►

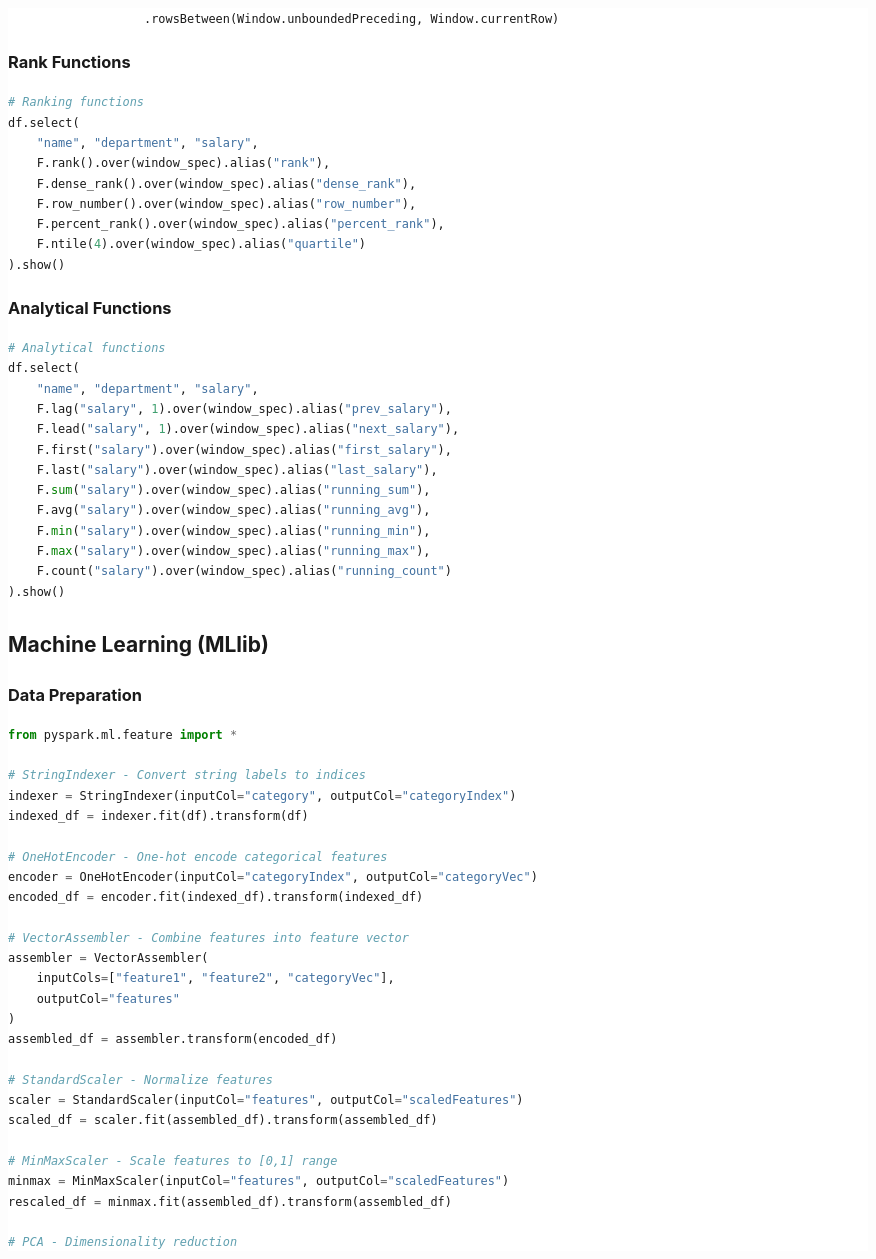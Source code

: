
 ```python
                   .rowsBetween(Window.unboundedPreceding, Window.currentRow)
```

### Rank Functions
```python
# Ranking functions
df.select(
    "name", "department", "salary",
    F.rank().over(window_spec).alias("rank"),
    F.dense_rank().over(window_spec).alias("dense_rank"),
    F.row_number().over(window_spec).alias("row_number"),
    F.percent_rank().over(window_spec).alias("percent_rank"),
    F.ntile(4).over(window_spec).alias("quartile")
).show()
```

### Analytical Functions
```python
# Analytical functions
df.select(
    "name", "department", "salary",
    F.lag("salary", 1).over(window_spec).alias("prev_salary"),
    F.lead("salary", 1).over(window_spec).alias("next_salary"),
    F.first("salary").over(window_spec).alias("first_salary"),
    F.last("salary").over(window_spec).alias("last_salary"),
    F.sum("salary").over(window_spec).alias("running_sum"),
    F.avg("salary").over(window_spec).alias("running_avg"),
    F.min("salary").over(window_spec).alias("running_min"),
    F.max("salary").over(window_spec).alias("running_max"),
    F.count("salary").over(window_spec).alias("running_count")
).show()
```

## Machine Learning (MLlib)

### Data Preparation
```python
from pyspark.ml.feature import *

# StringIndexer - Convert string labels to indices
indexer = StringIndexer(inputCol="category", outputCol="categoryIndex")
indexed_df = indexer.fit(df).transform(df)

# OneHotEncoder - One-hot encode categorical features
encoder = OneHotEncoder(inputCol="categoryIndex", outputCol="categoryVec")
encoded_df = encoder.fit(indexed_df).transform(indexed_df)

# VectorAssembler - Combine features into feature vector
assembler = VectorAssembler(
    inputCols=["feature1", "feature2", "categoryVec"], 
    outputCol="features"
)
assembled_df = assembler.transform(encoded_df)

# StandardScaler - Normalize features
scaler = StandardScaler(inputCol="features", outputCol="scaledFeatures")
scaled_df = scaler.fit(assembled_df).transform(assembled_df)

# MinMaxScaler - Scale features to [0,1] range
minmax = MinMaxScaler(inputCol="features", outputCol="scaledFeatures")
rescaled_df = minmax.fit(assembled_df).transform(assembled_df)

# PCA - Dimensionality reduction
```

◄

Search the listing above for "Analytical" and copy every line that holds it.

→ The answer
### Analytical Functions
# Analytical functions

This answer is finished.